§ **Recorded data**:
========================================================================
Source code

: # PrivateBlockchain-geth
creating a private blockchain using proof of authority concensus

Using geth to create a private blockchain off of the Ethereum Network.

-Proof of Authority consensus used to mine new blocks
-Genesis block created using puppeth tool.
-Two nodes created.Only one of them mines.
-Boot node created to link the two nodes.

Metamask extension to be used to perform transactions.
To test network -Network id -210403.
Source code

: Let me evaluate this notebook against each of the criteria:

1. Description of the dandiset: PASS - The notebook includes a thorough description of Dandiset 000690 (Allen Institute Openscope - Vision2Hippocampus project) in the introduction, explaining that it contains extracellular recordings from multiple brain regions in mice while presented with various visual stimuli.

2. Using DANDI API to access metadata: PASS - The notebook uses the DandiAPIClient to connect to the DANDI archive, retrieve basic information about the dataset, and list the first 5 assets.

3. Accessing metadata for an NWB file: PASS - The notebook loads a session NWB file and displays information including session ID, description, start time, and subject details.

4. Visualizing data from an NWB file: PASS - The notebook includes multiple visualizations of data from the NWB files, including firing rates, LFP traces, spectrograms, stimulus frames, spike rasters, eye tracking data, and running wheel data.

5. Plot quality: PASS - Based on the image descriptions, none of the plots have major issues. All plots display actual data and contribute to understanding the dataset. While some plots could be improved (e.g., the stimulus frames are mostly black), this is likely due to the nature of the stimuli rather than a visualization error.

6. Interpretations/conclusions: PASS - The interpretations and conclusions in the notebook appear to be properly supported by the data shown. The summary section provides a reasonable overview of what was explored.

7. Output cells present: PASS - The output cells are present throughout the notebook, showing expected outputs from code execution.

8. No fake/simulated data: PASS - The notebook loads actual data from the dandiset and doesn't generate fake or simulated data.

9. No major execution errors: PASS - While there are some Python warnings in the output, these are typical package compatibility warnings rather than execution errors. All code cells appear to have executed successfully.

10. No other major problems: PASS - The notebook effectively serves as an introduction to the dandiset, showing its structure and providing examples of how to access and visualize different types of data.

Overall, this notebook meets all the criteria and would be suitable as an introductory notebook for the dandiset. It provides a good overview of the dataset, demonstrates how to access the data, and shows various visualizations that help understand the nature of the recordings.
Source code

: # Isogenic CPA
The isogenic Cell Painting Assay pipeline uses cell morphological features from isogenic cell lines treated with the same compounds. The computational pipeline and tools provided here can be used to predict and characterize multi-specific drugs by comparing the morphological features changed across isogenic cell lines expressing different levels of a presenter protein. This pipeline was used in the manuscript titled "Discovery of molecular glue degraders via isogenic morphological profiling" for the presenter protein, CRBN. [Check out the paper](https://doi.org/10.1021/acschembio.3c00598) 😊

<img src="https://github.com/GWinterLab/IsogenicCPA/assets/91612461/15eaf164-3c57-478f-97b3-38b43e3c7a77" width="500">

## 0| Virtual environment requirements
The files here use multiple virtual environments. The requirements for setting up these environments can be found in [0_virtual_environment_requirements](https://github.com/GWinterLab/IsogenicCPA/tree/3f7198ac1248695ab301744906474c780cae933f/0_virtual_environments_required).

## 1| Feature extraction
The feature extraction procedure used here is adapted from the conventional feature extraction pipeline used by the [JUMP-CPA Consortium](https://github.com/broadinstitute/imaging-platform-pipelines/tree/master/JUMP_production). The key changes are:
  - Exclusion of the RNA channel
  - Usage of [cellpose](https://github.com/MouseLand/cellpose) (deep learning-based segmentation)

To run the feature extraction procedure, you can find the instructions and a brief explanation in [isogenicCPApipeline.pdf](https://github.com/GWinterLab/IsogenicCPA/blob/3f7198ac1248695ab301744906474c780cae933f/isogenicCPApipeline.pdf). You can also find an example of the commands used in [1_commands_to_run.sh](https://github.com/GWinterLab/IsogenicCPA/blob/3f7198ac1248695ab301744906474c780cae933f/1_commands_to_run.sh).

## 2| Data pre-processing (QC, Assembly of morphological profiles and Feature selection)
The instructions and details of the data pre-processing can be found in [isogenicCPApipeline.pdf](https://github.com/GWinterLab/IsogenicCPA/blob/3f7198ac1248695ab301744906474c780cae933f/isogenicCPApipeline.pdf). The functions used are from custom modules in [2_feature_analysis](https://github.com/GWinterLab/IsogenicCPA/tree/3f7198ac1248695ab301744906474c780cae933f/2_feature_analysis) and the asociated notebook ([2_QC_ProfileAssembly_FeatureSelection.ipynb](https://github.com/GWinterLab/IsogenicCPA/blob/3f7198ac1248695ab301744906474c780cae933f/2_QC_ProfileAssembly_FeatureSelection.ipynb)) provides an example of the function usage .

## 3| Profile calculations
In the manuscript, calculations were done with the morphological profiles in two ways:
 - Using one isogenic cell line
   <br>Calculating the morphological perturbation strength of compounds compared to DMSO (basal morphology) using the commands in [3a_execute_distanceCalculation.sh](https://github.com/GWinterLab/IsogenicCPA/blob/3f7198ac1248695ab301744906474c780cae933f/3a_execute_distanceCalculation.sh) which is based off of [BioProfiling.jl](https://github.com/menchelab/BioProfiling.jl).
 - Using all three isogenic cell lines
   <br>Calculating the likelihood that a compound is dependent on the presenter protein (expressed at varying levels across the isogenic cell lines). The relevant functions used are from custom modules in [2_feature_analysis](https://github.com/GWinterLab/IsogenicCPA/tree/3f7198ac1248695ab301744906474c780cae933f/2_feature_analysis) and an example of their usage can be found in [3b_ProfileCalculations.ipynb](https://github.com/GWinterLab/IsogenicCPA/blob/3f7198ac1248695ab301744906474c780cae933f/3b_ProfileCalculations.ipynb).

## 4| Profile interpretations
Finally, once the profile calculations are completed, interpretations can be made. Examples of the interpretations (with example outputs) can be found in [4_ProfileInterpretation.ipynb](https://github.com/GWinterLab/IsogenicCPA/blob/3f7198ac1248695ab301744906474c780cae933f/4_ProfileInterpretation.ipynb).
========================================================================
§ **Exercise objective**:
For every line in the data above that has the string "loads", return that line.

§ **Written answer**:
3. Accessing metadata for an NWB file: PASS - The notebook loads a session NWB file and displays information including session ID, description, start time, and subject details.
8. No fake/simulated data: PASS - The notebook loads actual data from the dandiset and doesn't generate fake or simulated data.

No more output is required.